「沈黙と向き合う」:静けさを“チームの原動力”に変えるファシリテーション
読者の皆さまへ
日賑グローバルのブレットです。今回は、会議中の「沈黙」を味方につけるファシリテーションにフォーカスしてみたいと思います。
司会やファシリテーターとして参加者に問いかけをしてみたけれど、誰からも声が上がらない――そんな“沈黙”への戸惑いの経験は誰にでもあるのではないでしょうか。
ただ、沈黙自体は必ずしも「悪い反応」ではありません。 使い方次第で、むしろチームの深い対話や気づきの入り口になることもあるのです。
🔑 “沈黙”を“エネルギー”に変える3つの鍵
1. 沈黙の背景を見極める
弊社の米国のパートナーのボルテージコントロール社によるコミュニティ「Facilitation Lab」ではこのテーマは多くの関心を集めていました。
沈黙の理由は、ただ「答えがない」からだけではなく、参加者が以下のような状況に置かれている場合もあります:
● 心理的安全性の欠如(上下関係のある場面など)
● 文化的背景や初対面の緊張感
● 頭の中では考えていても、まだ言語化できていない状態
● 質問自体がわかりづらい
第3回コラムでも少し触れましたが、私は元教師として、そして現在ファシリテーターとして、「間違えることへの恐れ」「場の空気を壊したくない気持ち」から発言を控える日本の参加者に数多く出会ってきました。
参加者のそうした気持ちは会議参加への“拒絶”ではなく、「条件が整えば参加したい」という“準備”のサインと受け取ることが大切だと感じます。
2. 沈黙を破り、話しやすくなる条件を整える ― “仕掛け”をつくる
「大勢の前で話すのはハードルが高い」——そんな時は、話す順序や形式を変えてみましょう:
● 「1-2-4-All」のように、まずソロ(一人)で考え、意見をまとめる時間を与え、その意見をペアで共有したうえで、全体に共有してもらう
● 一人ずつ順番に話す「ラウンドロビン」形式で、全員に発言のチャンスを与える
● 違憲や考えをポストイットなどに書き出してから共有する(オンラインでも可)
Facilitation Labのメンバー、ロビン・ベラビー氏は、「この場の成功とは何か?」を冒頭で話し合い、その結果を張り出して“見える化”して掲示しておき、参加者にいさせることの発言効果も語っていました。
3. 沈黙を破る「問いかけ」
沈黙の原因が「質問の難しさ」にあることも。

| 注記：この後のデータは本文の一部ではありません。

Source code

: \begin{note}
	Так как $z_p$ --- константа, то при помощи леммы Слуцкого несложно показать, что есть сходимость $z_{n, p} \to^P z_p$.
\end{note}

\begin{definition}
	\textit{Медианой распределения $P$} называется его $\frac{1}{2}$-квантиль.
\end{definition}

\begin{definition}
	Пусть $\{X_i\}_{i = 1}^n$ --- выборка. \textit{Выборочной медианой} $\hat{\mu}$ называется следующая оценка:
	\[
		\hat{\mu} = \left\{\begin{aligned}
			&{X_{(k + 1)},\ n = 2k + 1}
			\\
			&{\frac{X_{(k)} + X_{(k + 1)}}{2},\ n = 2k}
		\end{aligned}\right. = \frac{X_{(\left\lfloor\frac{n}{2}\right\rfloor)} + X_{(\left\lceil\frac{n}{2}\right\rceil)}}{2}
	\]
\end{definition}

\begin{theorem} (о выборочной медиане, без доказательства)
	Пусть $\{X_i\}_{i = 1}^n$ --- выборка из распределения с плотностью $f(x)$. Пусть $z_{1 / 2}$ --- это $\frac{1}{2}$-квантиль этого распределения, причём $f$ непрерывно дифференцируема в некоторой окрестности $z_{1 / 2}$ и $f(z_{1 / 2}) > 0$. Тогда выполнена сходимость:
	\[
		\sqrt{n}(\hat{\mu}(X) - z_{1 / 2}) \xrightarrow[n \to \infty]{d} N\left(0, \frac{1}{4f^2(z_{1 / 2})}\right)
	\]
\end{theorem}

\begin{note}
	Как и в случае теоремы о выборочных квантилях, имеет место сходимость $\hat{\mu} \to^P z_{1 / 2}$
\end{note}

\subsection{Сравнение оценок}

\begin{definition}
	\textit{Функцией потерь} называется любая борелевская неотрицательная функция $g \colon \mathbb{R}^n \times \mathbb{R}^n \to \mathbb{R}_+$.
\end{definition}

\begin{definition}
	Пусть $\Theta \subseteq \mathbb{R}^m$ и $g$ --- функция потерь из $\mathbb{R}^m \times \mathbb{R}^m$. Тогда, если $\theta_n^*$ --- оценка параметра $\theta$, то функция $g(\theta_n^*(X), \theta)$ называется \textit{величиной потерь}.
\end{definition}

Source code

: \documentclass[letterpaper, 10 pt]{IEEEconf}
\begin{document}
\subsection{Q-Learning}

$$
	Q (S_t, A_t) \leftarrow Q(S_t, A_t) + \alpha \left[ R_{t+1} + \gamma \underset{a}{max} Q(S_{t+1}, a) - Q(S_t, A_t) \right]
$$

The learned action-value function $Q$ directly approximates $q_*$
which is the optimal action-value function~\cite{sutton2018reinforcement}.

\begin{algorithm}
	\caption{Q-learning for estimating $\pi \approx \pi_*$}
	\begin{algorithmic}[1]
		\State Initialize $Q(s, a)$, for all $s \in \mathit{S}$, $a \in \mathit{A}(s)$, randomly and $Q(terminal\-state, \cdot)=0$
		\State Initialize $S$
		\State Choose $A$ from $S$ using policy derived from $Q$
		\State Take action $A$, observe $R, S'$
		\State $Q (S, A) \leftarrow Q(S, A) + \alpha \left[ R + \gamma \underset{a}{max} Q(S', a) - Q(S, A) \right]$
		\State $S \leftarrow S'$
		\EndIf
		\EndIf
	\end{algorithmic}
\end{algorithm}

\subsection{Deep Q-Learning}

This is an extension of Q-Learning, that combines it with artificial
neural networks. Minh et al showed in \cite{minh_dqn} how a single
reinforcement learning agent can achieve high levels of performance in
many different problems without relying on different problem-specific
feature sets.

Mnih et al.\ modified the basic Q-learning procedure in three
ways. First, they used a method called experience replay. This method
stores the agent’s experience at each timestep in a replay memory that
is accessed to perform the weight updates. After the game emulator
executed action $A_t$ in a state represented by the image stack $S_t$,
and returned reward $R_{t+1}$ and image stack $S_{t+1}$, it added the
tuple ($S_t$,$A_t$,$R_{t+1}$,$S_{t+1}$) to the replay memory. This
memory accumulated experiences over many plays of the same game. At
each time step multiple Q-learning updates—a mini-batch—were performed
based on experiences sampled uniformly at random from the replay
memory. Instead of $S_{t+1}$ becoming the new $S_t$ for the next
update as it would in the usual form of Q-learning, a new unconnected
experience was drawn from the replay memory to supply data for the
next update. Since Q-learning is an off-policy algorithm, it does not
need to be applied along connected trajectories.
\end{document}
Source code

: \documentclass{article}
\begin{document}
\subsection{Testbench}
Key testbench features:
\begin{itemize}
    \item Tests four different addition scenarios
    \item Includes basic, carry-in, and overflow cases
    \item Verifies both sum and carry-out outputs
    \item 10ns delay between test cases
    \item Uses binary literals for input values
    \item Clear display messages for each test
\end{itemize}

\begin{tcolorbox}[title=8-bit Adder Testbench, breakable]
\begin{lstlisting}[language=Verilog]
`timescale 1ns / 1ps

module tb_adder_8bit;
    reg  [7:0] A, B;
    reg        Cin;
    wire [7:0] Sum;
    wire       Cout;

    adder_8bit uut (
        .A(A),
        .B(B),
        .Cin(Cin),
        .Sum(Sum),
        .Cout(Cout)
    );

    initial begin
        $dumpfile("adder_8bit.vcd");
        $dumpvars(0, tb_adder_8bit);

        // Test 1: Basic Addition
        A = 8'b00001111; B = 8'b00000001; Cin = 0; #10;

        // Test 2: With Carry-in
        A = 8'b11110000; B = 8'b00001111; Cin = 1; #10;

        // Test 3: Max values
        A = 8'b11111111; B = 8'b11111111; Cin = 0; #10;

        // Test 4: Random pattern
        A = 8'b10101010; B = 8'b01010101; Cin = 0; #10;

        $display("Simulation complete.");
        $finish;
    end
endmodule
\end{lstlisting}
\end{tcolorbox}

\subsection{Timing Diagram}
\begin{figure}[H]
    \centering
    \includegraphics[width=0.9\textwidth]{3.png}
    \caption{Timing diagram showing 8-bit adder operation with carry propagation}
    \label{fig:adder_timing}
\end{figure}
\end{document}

そんな時に参考になるのが、マイケル・ウィルキンソン氏が提唱する「Type A」と「Type B」の問いの違いです:
● Type A:事実を尋ねる直接的な質問(例:「今の業務プロセスは?」)
● Type B:イメージを思い描かせる質問(例:「最近“うまくいった会議”を思い出してみてください…」)
参加者が頭の中で「場面をイメージ」できる問いの方が、言葉が出やすく、会話が広がりやすいのです。
効果的なフレーズの例:
「想像してみてください…」
「過去にこんな経験はありませんか?」
「ある状況を思い浮かべてください…」
💡 なぜこのテーマを選んだのか?
第3回コラムでもお話しましたが、私は日本での教員時代に多くの沈黙の場を見てきました。今回お届けしたような“沈黙の原因の見極め”や“沈黙を破る仕掛け”づくり、並びに“問いかけ”のスキルがあれば、きっと沈黙を活発な議論のエネルギーに換えることができていたであろうと思います。
今回ご紹介した3つのアプローチが、読者の皆さまにとって“沈黙”を“エネルギー”に換えるヒントとなれば幸いです。
📩 最後に
「沈黙の時間、ちょっと苦手だな…」という方も、ぜひ今日のアイデアをどれか一つ試してみてください。そして、ご自身の現場での体験や気づきがあれば、ぜひ私にもシェアしていただけたら嬉しいです。
今回ご紹介した内容や、ファシリテーションに関するご相談・ご質問がありましたら、どうぞお気軽にご連絡ください!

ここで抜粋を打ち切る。